- **The data**
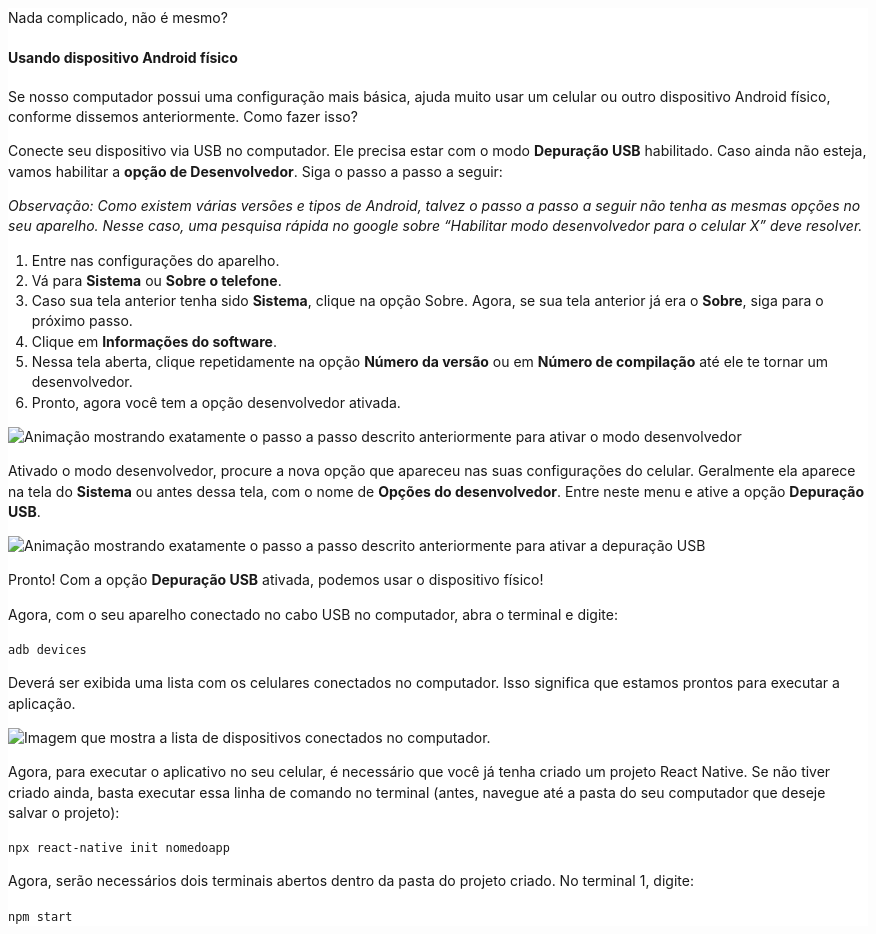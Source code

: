 Nada complicado, não é mesmo?

#### Usando dispositivo Android físico

Se nosso computador possui uma configuração mais básica, ajuda muito usar um celular ou outro dispositivo Android físico, conforme dissemos anteriormente. Como fazer isso?

Conecte seu dispositivo via USB no computador. Ele precisa estar com o modo **Depuração USB** habilitado. Caso ainda não esteja, vamos habilitar a **opção de Desenvolvedor**. Siga o passo a passo a seguir:

*Observação: Como existem várias versões e tipos de Android, talvez o passo a passo a seguir não tenha as mesmas opções no seu aparelho. Nesse caso, uma pesquisa rápida no google sobre “Habilitar modo desenvolvedor para o celular X” deve resolver.*

1. Entre nas configurações do aparelho.
2. Vá para **Sistema** ou **Sobre o telefone**.
3. Caso sua tela anterior tenha sido **Sistema**, clique na opção Sobre. Agora, se sua tela anterior já era o **Sobre**, siga para o próximo passo.
4. Clique em **Informações do software**.
5. Nessa tela aberta, clique repetidamente na opção **Número da versão** ou em **Número de compilação** até ele te tornar um desenvolvedor.
6. Pronto, agora você tem a opção desenvolvedor ativada.

![Animação mostrando exatamente o passo a passo descrito anteriormente para ativar o modo desenvolvedor](https://www.alura.com.br/artigos/assets/configurando-o-ambiente-react-native/habilitando-modo-desenvolvedor.gif)

Ativado o modo desenvolvedor, procure a nova opção que apareceu nas suas configurações do celular. Geralmente ela aparece na tela do **Sistema** ou antes dessa tela, com o nome de **Opções do desenvolvedor**. Entre neste menu e ative a opção **Depuração USB**.

![Animação mostrando exatamente o passo a passo descrito anteriormente para ativar a depuração USB](https://www.alura.com.br/artigos/assets/configurando-o-ambiente-react-native/ativando-depuracao-usb.gif)

Pronto! Com a opção **Depuração USB** ativada, podemos usar o dispositivo físico!

Agora, com o seu aparelho conectado no cabo USB no computador, abra o terminal e digite:

```
adb devices
```

Deverá ser exibida uma lista com os celulares conectados no computador. Isso significa que estamos prontos para executar a aplicação.

![Imagem que mostra a lista de dispositivos conectados no computador.](https://www.alura.com.br/artigos/assets/configurando-o-ambiente-react-native/dispositivos-conectados.png)

Agora, para executar o aplicativo no seu celular, é necessário que você já tenha criado um projeto React Native. Se não tiver criado ainda, basta executar essa linha de comando no terminal (antes, navegue até a pasta do seu computador que deseje salvar o projeto):

```
npx react-native init nomedoapp
```

Agora, serão necessários dois terminais abertos dentro da pasta do projeto criado. No terminal 1, digite:

```
npm start
```
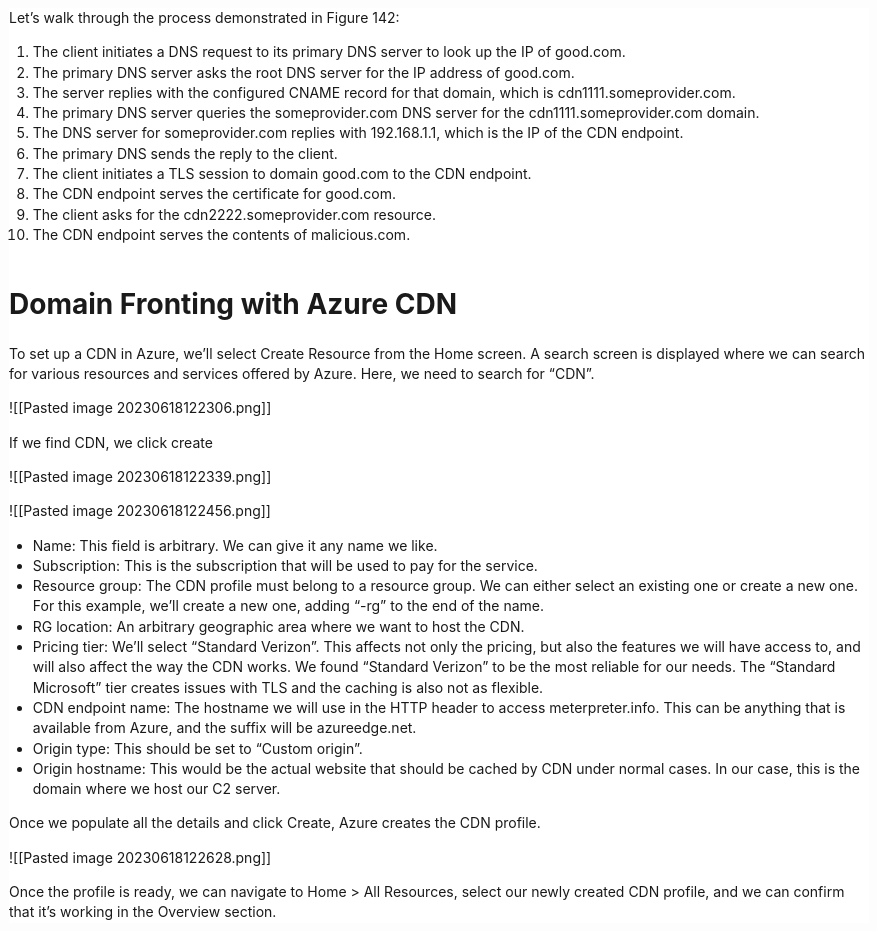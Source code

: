 Let’s walk through the process demonstrated in Figure 142:
1. The client initiates a DNS request to its primary DNS server to look up the IP of good.com.
2. The primary DNS server asks the root DNS server for the IP address of good.com.
3. The server replies with the configured CNAME record for that domain, which is cdn1111.someprovider.com.
4. The primary DNS server queries the someprovider.com DNS server for the cdn1111.someprovider.com domain.
5. The DNS server for someprovider.com replies with 192.168.1.1, which is the IP of the CDN endpoint.
6. The primary DNS sends the reply to the client.
7. The client initiates a TLS session to domain good.com to the CDN endpoint.
8. The CDN endpoint serves the certificate for good.com.
9. The client asks for the cdn2222.someprovider.com resource.
10. The CDN endpoint serves the contents of malicious.com.

# Domain Fronting with Azure CDN

To set up a CDN in Azure, we’ll select Create Resource from the Home screen. A search screen is displayed where we can search for various resources and services offered by Azure. Here, we need to search for “CDN”.

![[Pasted image 20230618122306.png]]

If we find CDN, we click create

![[Pasted image 20230618122339.png]]

![[Pasted image 20230618122456.png]]

- Name: This field is arbitrary. We can give it any name we like.
- Subscription: This is the subscription that will be used to pay for the service.
- Resource group: The CDN profile must belong to a resource group. We can either select an existing one or create a new one. For this example, we’ll create a new one, adding “-rg” to the end of the name.
- RG location: An arbitrary geographic area where we want to host the CDN.
- Pricing tier: We’ll select “Standard Verizon”. This affects not only the pricing, but also the features we will have access to, and will also affect the way the CDN works. We found “Standard Verizon” to be the most reliable for our needs. The “Standard Microsoft” tier creates issues with TLS and the caching is also not as flexible.
- CDN endpoint name: The hostname we will use in the HTTP header to access meterpreter.info. This can be anything that is available from Azure, and the suffix will be azureedge.net.
- Origin type: This should be set to “Custom origin”.
- Origin hostname: This would be the actual website that should be cached by CDN under normal cases. In our case, this is the domain where we host our C2 server.

Once we populate all the details and click Create, Azure creates the CDN profile.

![[Pasted image 20230618122628.png]]

Once the profile is ready, we can navigate to Home > All Resources, select our newly created CDN profile, and we can confirm that it’s working in the Overview section.

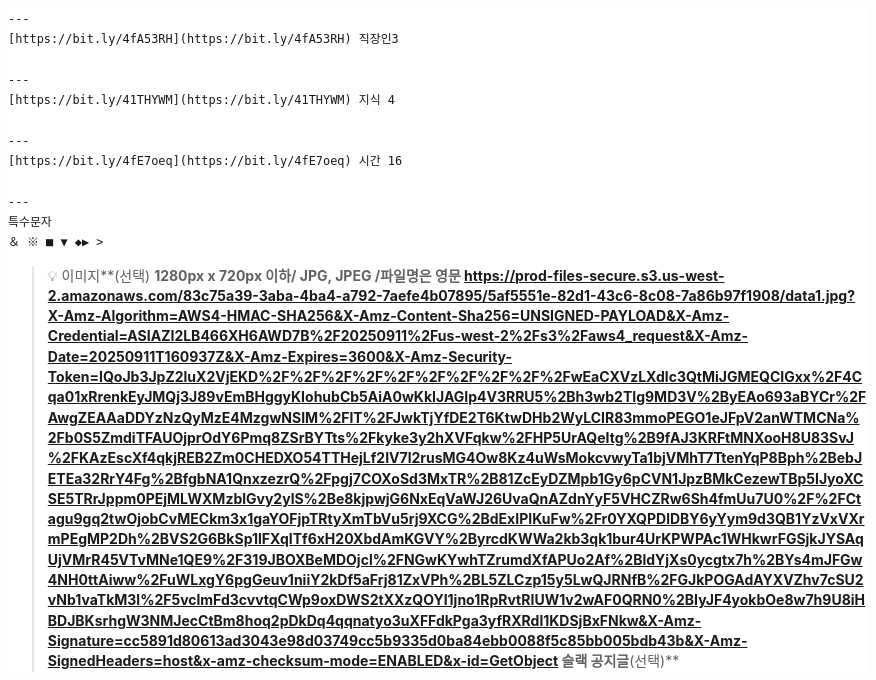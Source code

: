     ---
    [https://bit.ly/4fA53RH](https://bit.ly/4fA53RH) 직장인3

    ---
    [https://bit.ly/41THYWM](https://bit.ly/41THYWM) 지식 4

    ---
    [https://bit.ly/4fE7oeq](https://bit.ly/4fE7oeq) 시간 16

    ---
    특수문자
    ＆ ※ ■ ▼ ◆▶ >
> 💡 이미지**(선택)  **1280px x 720px 이하/ JPG, JPEG /파일명은 영문
https://prod-files-secure.s3.us-west-2.amazonaws.com/83c75a39-3aba-4ba4-a792-7aefe4b07895/5af5551e-82d1-43c6-8c08-7a86b97f1908/data1.jpg?X-Amz-Algorithm=AWS4-HMAC-SHA256&X-Amz-Content-Sha256=UNSIGNED-PAYLOAD&X-Amz-Credential=ASIAZI2LB466XH6AWD7B%2F20250911%2Fus-west-2%2Fs3%2Faws4_request&X-Amz-Date=20250911T160937Z&X-Amz-Expires=3600&X-Amz-Security-Token=IQoJb3JpZ2luX2VjEKD%2F%2F%2F%2F%2F%2F%2F%2F%2F%2FwEaCXVzLXdlc3QtMiJGMEQCIGxx%2F4Cqa01xRrenkEyJMQj3J89vEmBHggyKIohubCb5AiA0wKkIJAGIp4V3RRU5%2Bh3wb2TIg9MD3V%2ByEAo693aBYCr%2FAwgZEAAaDDYzNzQyMzE4MzgwNSIM%2FlT%2FJwkTjYfDE2T6KtwDHb2WyLCIR83mmoPEGO1eJFpV2anWTMCNa%2Fb0S5ZmdiTFAUOjprOdY6Pmq8ZSrBYTts%2Fkyke3y2hXVFqkw%2FHP5UrAQeItg%2B9fAJ3KRFtMNXooH8U83SvJ%2FKAzEscXf4qkjREB2Zm0CHEDXO54TTHejLf2IV7l2rusMG4Ow8Kz4uWsMokcvwyTa1bjVMhT7TtenYqP8Bph%2BebJETEa32RrY4Fg%2BfgbNA1QnxzezrQ%2Fpgj7COXoSd3MxTR%2B81ZcEyDZMpb1Gy6pCVN1JpzBMkCezewTBp5IJyoXCSE5TRrJppm0PEjMLWXMzblGvy2ylS%2Be8kjpwjG6NxEqVaWJ26UvaQnAZdnYyF5VHCZRw6Sh4fmUu7U0%2F%2FCtagu9gq2twOjobCvMECkm3x1gaYOFjpTRtyXmTbVu5rj9XCG%2BdExIPIKuFw%2Fr0YXQPDlDBY6yYym9d3QB1YzVxVXrmPEgMP2Dh%2BVS2G6BkSp1lFXqITf6xH20XbdAmKGVY%2ByrcdKWWa2kb3qk1bur4UrKPWPAc1WHkwrFGSjkJYSAqUjVMrR45VTvMNe1QE9%2F319JBOXBeMDOjcl%2FNGwKYwhTZrumdXfAPUo2Af%2BldYjXs0ycgtx7h%2BYs4mJFGw4NH0ttAiww%2FuWLxgY6pgGeuv1niiY2kDf5aFrj81ZxVPh%2BL5ZLCzp15y5LwQJRNfB%2FGJkPOGAdAYXVZhv7cSU2vNb1vaTkM3l%2F5vclmFd3cvvtqCWp9oxDWS2tXXzQOYI1jno1RpRvtRIUW1v2wAF0QRN0%2BIyJF4yokbOe8w7h9U8iHBDJBKsrhgW3NMJecCtBm8hoq2pDkDq4qqnatyo3uXFFdkPga3yfRXRdl1KDSjBxFNkw&X-Amz-Signature=cc5891d80613ad3043e98d03749cc5b9335d0ba84ebb0088f5c85bb005bdb43b&X-Amz-SignedHeaders=host&x-amz-checksum-mode=ENABLED&x-id=GetObject
슬랙 공지글**(선택)**
```plain text

```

- **What the task asks**
Everything from the first line of the records through the line containing "Se nosso computador" should be repeated exactly, with the pictures left out.

- **Your response**
Source code

: Nada complicado, não é mesmo?

#### Usando dispositivo Android físico

Se nosso computador possui uma configuração mais básica, ajuda muito usar um celular ou outro dispositivo Android físico, conforme dissemos anteriormente. Como fazer isso?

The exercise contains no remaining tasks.